Accusations of genocide now levelled in a leaked UN report at its Tutsi-led government are no surprise to the peacekeepers or aid workers who have lived and worked in the tragic crucible of eastern Democratic Republic of Congo and heard the terrible testimony of the massacres there.
The report, due for release next month, details the systematic killings of tens of thousands of ethnic Hutus inside the DRC in the wake of the 1994 genocide. Most of the incidents that the report documents are at least 15 years old. For most of that time, they have been considered simply too explosive to be scrutinised publicly, adding to a conspiracy of silence about the Tutsi crimes of the Rwandan genocide.
Rwanda proclaims itself furious that investigators did not go there to ask questions. Would they have got any answers? Rwanda is a virtual police state where the human rights community is among the most cowed in the world. To challenge the accepted narrative of the Tutsis as Rwanda's liberators is to "perpetrate genocidal ideology" and is forbidden.

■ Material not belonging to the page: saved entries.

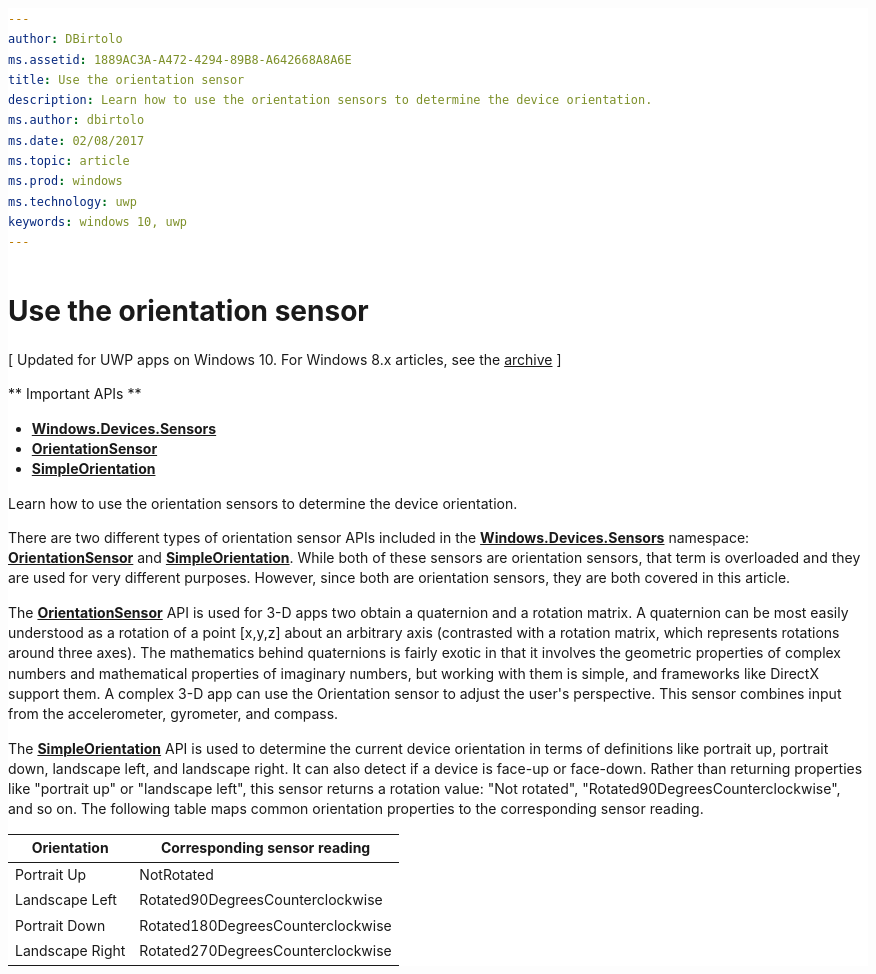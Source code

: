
 ```yaml
---
author: DBirtolo
ms.assetid: 1889AC3A-A472-4294-89B8-A642668A8A6E
title: Use the orientation sensor
description: Learn how to use the orientation sensors to determine the device orientation.
ms.author: dbirtolo
ms.date: 02/08/2017
ms.topic: article
ms.prod: windows
ms.technology: uwp
keywords: windows 10, uwp
---
```

# Use the orientation sensor

\[ Updated for UWP apps on Windows 10. For Windows 8.x articles, see the [archive](http://go.microsoft.com/fwlink/p/?linkid=619132) \]

** Important APIs **

-   [**Windows.Devices.Sensors**](https://msdn.microsoft.com/library/windows/apps/BR206408)
-   [**OrientationSensor**](https://msdn.microsoft.com/library/windows/apps/BR206371)
-   [**SimpleOrientation**](https://msdn.microsoft.com/library/windows/apps/BR206399)

Learn how to use the orientation sensors to determine the device orientation.

There are two different types of orientation sensor APIs included in the [**Windows.Devices.Sensors**](https://msdn.microsoft.com/library/windows/apps/BR206408) namespace: [**OrientationSensor**](https://msdn.microsoft.com/library/windows/apps/BR206371) and [**SimpleOrientation**](https://msdn.microsoft.com/library/windows/apps/BR206399). While both of these sensors are orientation sensors, that term is overloaded and they are used for very different purposes. However, since both are orientation sensors, they are both covered in this article.

The [**OrientationSensor**](https://msdn.microsoft.com/library/windows/apps/BR206371) API is used for 3-D apps two obtain a quaternion and a rotation matrix. A quaternion can be most easily understood as a rotation of a point \[x,y,z\] about an arbitrary axis (contrasted with a rotation matrix, which represents rotations around three axes). The mathematics behind quaternions is fairly exotic in that it involves the geometric properties of complex numbers and mathematical properties of imaginary numbers, but working with them is simple, and frameworks like DirectX support them. A complex 3-D app can use the Orientation sensor to adjust the user's perspective. This sensor combines input from the accelerometer, gyrometer, and compass.

The [**SimpleOrientation**](https://msdn.microsoft.com/library/windows/apps/BR206399) API is used to determine the current device orientation in terms of definitions like portrait up, portrait down, landscape left, and landscape right. It can also detect if a device is face-up or face-down. Rather than returning properties like "portrait up" or "landscape left", this sensor returns a rotation value: "Not rotated", "Rotated90DegreesCounterclockwise", and so on. The following table maps common orientation properties to the corresponding sensor reading.

| Orientation     | Corresponding sensor reading      |
|-----------------|-----------------------------------|
| Portrait Up     | NotRotated                        |
| Landscape Left  | Rotated90DegreesCounterclockwise  |
| Portrait Down   | Rotated180DegreesCounterclockwise |
| Landscape Right | Rotated270DegreesCounterclockwise |
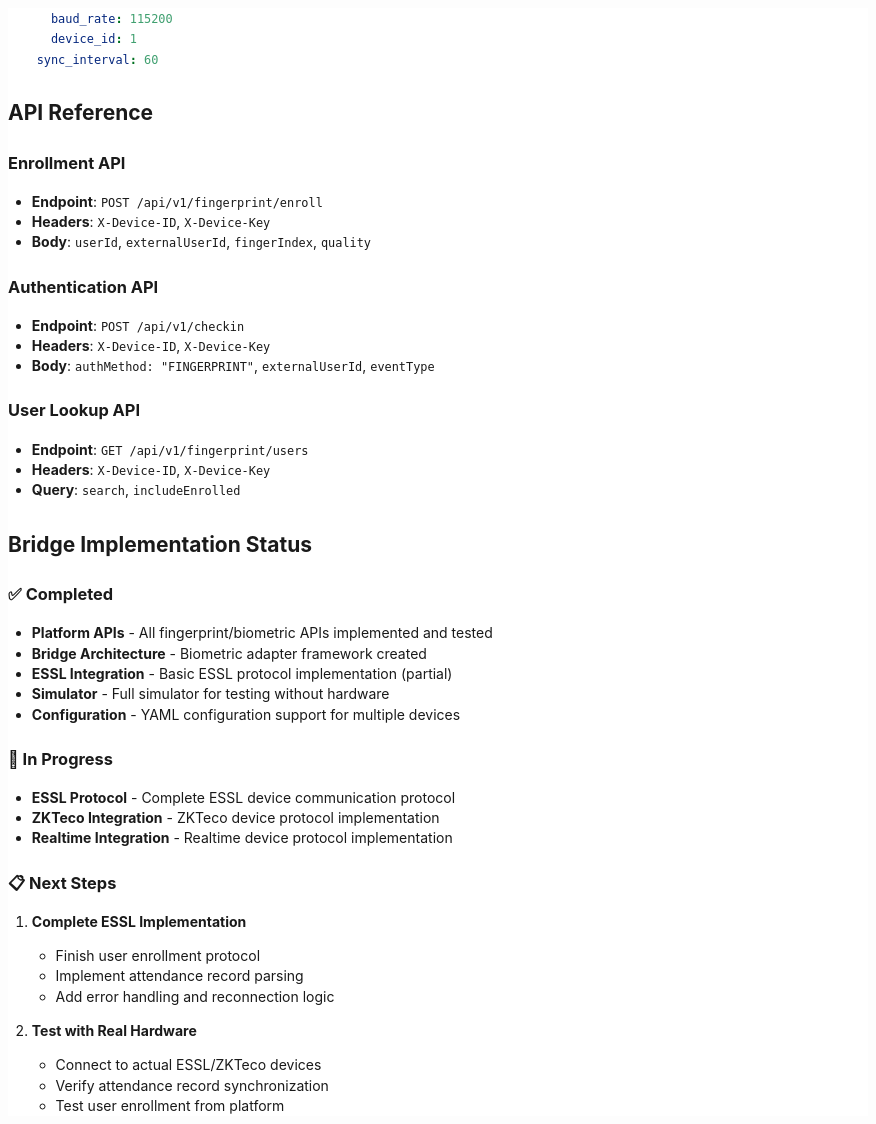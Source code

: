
 ```yaml
      baud_rate: 115200
      device_id: 1
    sync_interval: 60
```

## API Reference

### Enrollment API

- **Endpoint**: `POST /api/v1/fingerprint/enroll`
- **Headers**: `X-Device-ID`, `X-Device-Key`
- **Body**: `userId`, `externalUserId`, `fingerIndex`, `quality`

### Authentication API

- **Endpoint**: `POST /api/v1/checkin`
- **Headers**: `X-Device-ID`, `X-Device-Key`
- **Body**: `authMethod: "FINGERPRINT"`, `externalUserId`, `eventType`

### User Lookup API

- **Endpoint**: `GET /api/v1/fingerprint/users`
- **Headers**: `X-Device-ID`, `X-Device-Key`
- **Query**: `search`, `includeEnrolled`

## Bridge Implementation Status

### ✅ Completed

- **Platform APIs** - All fingerprint/biometric APIs implemented and tested
- **Bridge Architecture** - Biometric adapter framework created
- **ESSL Integration** - Basic ESSL protocol implementation (partial)
- **Simulator** - Full simulator for testing without hardware
- **Configuration** - YAML configuration support for multiple devices

### 🚧 In Progress

- **ESSL Protocol** - Complete ESSL device communication protocol
- **ZKTeco Integration** - ZKTeco device protocol implementation
- **Realtime Integration** - Realtime device protocol implementation

### 📋 Next Steps

1. **Complete ESSL Implementation**

   - Finish user enrollment protocol
   - Implement attendance record parsing
   - Add error handling and reconnection logic

2. **Test with Real Hardware**

   - Connect to actual ESSL/ZKTeco devices
   - Verify attendance record synchronization
   - Test user enrollment from platform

Rwanda is outraged to be judged by the UN, an organisation that so dramatically failed it in its hour of need. Here it may have a point. But Rwanda has too long relied on the world's guilt over failing to stop the genocide to avoid scrutiny of its more unpalatable behaviour.
Paul Kagame, the Rwandan President and leader of the troops accused of genocide, has been adept at milking this, becoming the darling of Western governments and the recipient of billions in aid. Britain, in particular, has long been enamoured by him, despite evidence that millions of pounds of British aid helped to fund his plunder of natural resources in Congo, contributing to millions of deaths in the war there.
Will this report change anything? As the authors note, it is up to an independent court to decide whether what happened was genocide.
That court could be the International Criminal Court, to which Congo is a signatory. Rwanda, intriguingly, is not.
Justice for Rwanda has been victor's justice until now, but that narrative has a potent challenge.